=== WHAT TO PRODUCE ===
Only one stretch of the data below is needed. Output the lines from the one with "The documentation for" up to and including the one with "压缩机出口断面的平均密度 $\rho_2$ 和质量流量", exactly as they stand.

=== SOURCE DATA ===
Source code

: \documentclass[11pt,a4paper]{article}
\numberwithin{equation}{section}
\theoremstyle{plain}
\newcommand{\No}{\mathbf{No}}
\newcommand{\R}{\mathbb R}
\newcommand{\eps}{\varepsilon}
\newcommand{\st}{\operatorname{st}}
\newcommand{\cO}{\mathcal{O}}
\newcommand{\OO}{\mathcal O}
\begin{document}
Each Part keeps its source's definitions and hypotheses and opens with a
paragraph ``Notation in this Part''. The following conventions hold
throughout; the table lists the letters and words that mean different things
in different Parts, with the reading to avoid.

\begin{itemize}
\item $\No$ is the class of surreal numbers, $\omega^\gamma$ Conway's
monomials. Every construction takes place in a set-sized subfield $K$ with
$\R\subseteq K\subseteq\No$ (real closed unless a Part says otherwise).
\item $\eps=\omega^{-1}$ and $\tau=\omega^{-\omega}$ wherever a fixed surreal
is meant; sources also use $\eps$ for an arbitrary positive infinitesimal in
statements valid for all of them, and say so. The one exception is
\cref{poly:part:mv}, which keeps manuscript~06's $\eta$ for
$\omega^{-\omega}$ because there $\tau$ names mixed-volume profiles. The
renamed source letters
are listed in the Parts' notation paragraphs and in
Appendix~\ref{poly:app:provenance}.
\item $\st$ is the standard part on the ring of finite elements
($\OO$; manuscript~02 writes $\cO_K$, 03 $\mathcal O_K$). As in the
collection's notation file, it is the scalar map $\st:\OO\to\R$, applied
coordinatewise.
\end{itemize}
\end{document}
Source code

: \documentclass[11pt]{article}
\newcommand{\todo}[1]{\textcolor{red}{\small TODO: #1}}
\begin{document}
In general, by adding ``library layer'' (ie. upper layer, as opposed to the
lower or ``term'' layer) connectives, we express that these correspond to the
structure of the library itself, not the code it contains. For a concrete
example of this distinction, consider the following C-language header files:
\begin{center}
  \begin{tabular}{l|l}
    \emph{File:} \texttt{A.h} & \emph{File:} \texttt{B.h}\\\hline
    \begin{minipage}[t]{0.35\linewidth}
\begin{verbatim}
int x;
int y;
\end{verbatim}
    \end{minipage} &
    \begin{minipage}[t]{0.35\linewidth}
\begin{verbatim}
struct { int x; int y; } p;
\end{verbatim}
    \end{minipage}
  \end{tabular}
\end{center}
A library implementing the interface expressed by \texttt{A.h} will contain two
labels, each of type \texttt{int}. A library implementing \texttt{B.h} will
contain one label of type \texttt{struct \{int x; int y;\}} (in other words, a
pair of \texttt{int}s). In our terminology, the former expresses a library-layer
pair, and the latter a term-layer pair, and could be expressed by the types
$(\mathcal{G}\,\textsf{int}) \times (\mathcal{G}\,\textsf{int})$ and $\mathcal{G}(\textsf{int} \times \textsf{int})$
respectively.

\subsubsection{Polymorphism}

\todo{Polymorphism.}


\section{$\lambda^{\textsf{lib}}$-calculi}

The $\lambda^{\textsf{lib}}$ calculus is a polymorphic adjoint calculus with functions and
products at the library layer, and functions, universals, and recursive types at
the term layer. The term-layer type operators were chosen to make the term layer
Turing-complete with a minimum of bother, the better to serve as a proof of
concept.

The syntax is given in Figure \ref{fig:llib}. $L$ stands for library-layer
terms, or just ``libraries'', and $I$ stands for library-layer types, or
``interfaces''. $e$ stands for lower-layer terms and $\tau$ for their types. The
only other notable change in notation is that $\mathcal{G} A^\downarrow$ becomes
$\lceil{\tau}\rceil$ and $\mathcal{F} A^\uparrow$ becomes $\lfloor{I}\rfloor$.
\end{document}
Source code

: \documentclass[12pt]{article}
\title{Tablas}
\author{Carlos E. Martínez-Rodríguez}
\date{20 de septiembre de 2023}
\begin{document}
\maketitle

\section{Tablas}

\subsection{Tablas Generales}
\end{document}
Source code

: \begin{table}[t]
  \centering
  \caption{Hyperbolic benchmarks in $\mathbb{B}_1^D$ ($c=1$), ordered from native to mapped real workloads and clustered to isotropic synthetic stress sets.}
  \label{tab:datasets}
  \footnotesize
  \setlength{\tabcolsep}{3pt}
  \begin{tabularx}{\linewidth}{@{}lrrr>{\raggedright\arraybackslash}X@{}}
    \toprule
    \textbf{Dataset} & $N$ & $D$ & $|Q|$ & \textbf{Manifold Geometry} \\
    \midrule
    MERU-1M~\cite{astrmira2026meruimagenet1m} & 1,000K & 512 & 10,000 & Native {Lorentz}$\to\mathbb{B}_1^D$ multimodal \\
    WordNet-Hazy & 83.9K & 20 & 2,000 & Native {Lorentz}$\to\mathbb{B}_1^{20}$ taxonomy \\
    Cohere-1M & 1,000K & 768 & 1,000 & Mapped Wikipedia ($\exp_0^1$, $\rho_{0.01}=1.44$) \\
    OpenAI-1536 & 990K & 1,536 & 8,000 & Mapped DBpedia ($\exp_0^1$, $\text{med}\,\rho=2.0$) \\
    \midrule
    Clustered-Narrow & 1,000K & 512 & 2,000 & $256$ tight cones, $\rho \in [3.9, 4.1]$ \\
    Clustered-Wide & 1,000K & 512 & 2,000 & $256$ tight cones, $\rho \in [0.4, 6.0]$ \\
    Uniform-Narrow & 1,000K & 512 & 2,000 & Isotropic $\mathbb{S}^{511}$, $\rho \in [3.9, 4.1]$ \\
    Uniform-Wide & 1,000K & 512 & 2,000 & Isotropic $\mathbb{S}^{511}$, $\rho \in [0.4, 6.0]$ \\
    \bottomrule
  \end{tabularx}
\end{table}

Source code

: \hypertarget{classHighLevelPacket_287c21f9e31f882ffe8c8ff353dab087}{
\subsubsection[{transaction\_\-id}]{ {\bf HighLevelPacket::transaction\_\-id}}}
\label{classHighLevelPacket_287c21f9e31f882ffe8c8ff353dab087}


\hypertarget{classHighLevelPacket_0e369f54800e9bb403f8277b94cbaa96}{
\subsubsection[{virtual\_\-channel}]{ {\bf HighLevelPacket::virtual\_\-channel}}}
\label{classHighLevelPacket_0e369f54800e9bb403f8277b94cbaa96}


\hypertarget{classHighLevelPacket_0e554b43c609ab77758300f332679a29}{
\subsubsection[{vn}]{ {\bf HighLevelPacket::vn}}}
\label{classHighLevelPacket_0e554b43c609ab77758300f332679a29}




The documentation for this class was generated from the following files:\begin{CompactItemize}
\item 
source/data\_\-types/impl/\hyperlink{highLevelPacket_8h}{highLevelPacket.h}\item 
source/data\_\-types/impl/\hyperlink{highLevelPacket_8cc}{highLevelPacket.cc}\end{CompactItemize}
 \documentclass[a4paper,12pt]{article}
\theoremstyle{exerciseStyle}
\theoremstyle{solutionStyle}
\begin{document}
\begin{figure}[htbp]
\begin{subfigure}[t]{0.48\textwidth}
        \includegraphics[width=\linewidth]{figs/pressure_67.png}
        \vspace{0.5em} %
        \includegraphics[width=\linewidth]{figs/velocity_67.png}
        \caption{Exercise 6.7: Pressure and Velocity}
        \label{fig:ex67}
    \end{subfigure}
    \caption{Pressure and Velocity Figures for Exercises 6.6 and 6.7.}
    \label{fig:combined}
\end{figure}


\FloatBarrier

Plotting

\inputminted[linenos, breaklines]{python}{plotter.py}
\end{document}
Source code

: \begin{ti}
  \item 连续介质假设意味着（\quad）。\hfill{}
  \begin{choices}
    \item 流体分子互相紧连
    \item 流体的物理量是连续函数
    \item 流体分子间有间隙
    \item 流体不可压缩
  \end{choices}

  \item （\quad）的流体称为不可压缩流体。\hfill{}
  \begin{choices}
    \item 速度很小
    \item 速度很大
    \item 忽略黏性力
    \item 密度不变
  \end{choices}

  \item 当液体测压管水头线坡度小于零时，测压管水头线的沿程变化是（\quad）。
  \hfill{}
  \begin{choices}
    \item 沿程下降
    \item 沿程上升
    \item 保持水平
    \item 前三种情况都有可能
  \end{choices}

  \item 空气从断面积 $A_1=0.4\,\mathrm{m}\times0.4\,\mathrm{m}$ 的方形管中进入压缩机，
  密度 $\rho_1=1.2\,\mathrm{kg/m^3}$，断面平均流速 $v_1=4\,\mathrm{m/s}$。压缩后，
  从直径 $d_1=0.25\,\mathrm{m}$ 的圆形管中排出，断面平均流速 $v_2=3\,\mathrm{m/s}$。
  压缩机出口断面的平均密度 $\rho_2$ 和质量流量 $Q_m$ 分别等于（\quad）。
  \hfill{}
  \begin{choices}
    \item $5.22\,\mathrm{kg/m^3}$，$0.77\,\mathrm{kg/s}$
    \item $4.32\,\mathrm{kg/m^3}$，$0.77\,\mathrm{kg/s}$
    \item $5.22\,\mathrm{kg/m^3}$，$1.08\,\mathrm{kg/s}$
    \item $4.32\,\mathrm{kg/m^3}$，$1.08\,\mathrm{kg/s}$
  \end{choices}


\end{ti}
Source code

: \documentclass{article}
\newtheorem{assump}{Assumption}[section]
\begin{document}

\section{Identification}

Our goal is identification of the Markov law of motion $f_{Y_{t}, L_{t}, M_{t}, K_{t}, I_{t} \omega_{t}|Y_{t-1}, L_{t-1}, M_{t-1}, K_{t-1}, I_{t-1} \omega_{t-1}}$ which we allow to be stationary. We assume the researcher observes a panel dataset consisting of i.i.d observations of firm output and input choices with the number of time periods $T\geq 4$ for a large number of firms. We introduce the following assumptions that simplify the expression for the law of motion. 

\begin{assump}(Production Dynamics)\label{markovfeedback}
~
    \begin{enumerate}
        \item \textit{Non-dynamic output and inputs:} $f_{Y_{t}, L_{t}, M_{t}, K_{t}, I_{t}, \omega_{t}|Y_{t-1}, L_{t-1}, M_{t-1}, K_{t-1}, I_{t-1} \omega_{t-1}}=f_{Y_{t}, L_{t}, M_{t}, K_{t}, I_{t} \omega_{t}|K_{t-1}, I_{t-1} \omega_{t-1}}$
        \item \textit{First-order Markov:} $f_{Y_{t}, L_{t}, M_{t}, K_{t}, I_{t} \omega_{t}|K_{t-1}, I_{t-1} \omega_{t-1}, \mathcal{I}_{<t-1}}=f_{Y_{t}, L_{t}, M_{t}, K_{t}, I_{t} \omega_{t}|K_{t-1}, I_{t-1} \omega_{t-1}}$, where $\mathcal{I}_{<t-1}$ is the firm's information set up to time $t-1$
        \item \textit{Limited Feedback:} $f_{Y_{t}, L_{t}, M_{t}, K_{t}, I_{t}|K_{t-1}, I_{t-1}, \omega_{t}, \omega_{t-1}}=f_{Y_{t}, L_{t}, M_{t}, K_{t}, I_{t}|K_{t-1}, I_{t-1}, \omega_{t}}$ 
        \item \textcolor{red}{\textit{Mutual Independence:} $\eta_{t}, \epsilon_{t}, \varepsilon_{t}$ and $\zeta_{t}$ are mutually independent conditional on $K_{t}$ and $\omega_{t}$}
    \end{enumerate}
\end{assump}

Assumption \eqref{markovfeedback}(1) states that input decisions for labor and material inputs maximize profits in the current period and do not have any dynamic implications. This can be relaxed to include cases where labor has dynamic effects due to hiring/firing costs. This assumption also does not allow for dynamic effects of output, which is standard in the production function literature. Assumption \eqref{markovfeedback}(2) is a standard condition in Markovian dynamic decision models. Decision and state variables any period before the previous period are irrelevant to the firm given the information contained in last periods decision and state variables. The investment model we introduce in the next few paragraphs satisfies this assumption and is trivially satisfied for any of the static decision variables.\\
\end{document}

=== SOLUTION TO THIS EXERCISE ===
The documentation for this class was generated from the following files:\begin{CompactItemize}
\item 
source/data\_\-types/impl/\hyperlink{highLevelPacket_8h}{highLevelPacket.h}\item 
source/data\_\-types/impl/\hyperlink{highLevelPacket_8cc}{highLevelPacket.cc}\end{CompactItemize}
 \documentclass[a4paper,12pt]{article}
\theoremstyle{exerciseStyle}
\theoremstyle{solutionStyle}
\begin{document}
\begin{figure}[htbp]
\begin{subfigure}[t]{0.48\textwidth}
        \includegraphics[width=\linewidth]{figs/pressure_67.png}
        \vspace{0.5em} %
        \includegraphics[width=\linewidth]{figs/velocity_67.png}
        \caption{Exercise 6.7: Pressure and Velocity}
        \label{fig:ex67}
    \end{subfigure}
    \caption{Pressure and Velocity Figures for Exercises 6.6 and 6.7.}
    \label{fig:combined}
\end{figure}


\FloatBarrier

Plotting

\inputminted[linenos, breaklines]{python}{plotter.py}
\end{document}
Source code

: \begin{ti}
  \item 连续介质假设意味着（\quad）。\hfill{}
  \begin{choices}
    \item 流体分子互相紧连
    \item 流体的物理量是连续函数
    \item 流体分子间有间隙
    \item 流体不可压缩
  \end{choices}

  \item （\quad）的流体称为不可压缩流体。\hfill{}
  \begin{choices}
    \item 速度很小
    \item 速度很大
    \item 忽略黏性力
    \item 密度不变
  \end{choices}

  \item 当液体测压管水头线坡度小于零时，测压管水头线的沿程变化是（\quad）。
  \hfill{}
  \begin{choices}
    \item 沿程下降
    \item 沿程上升
    \item 保持水平
    \item 前三种情况都有可能
  \end{choices}

  \item 空气从断面积 $A_1=0.4\,\mathrm{m}\times0.4\,\mathrm{m}$ 的方形管中进入压缩机，
  密度 $\rho_1=1.2\,\mathrm{kg/m^3}$，断面平均流速 $v_1=4\,\mathrm{m/s}$。压缩后，
  从直径 $d_1=0.25\,\mathrm{m}$ 的圆形管中排出，断面平均流速 $v_2=3\,\mathrm{m/s}$。
  压缩机出口断面的平均密度 $\rho_2$ 和质量流量 $Q_m$ 分别等于（\quad）。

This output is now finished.